As many of you may know, the Ontario government recently awarded university and college students a 30 percent rebate on tuition paid for the winter 2012 semester, and committed to providing a 30 percent tuition reduction going forward. Sounds good, right?
Well, it is good to the estimated 30 percent of students that will actually benefit from this! Thousands of Ontario college and university students are deemed ineligible based on the government’s criteria to qualify.
Cleverly, the government set up four distinct qualifiers for this “rebate.”
You must be a full time student at a public college or university in Ontario
So far so good – for most of us. But what about the thousands of part time students that are working full time jobs in order to afford to go to school? In my opinion, part timers need this too. It is hard to work full time and fit school into your schedule, and most people that do this do it so that they do not amass a giant amount of debt.
Your parents’ income in $160,000 or less
I am all for this in situation where parents are footing the bill. But, for many of us, we are on our own to pay these tuition fees. We take out OSAP loans, we take out bank loans. We work, we live in poverty. Just because our parents are well-off does not automatically mean that we are benefitting financially from them. Sure, parents may help out every now and again when you are flat broke, but, they are not required to support us in our university exploits.

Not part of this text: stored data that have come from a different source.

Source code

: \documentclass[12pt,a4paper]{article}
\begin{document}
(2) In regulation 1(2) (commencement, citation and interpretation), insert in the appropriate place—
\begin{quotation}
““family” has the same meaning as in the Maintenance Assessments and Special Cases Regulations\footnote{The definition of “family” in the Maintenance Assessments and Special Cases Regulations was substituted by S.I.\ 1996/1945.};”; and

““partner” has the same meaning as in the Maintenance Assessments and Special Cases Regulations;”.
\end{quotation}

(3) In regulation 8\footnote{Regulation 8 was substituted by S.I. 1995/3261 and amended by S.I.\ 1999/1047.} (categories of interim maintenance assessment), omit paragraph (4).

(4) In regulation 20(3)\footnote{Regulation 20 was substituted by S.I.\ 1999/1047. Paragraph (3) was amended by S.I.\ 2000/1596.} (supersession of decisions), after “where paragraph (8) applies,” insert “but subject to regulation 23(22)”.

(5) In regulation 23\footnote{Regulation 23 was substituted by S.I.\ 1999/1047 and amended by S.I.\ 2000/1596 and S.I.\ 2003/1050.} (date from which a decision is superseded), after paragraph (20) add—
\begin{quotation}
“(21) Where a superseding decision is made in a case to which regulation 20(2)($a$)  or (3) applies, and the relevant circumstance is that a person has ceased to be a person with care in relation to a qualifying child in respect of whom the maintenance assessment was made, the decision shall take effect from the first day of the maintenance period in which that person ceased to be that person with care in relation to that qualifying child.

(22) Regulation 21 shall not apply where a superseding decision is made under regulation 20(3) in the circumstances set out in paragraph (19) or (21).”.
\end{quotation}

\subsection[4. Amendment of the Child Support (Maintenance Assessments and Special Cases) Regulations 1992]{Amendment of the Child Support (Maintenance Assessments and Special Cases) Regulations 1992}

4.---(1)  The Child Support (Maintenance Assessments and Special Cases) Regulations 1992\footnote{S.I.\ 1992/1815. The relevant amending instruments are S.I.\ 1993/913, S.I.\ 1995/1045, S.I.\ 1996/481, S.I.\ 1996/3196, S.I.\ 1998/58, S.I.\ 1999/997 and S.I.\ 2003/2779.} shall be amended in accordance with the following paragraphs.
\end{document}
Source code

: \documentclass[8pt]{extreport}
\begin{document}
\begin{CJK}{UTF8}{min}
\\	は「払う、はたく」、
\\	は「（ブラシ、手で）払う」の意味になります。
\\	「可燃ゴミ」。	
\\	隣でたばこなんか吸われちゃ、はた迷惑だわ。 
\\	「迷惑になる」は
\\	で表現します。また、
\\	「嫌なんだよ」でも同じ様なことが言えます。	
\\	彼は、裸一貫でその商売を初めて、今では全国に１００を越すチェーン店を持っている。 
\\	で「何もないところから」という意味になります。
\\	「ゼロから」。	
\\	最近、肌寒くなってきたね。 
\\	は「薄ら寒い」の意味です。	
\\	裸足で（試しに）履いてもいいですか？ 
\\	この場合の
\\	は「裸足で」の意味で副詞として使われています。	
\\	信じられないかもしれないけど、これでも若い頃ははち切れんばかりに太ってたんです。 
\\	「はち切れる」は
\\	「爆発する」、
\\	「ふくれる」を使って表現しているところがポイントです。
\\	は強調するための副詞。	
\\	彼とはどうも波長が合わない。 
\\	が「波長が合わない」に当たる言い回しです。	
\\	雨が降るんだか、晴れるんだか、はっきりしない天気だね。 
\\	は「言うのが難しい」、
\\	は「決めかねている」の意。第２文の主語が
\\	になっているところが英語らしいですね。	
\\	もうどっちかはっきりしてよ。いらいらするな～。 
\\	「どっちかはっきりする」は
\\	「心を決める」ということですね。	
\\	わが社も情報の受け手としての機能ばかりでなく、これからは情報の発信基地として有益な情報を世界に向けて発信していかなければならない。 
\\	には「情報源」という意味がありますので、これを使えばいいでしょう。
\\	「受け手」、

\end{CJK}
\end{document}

It’s been less than four years since you left high school
This one I have the biggest problem with. How does the time between leaving high school and starting university have anything to do with your financial need? Every year thousands of what are considered “mature students” enrol at the U of T. Some people simply aren’t ready to jump into university straight out of high school. According to the OSAP website mature students have been deemed ineligible because generally we qualify for more OSAP. This is crazy. Mature students are excluded because we can amass more debt? I cannot see any reason why this should be a criteria.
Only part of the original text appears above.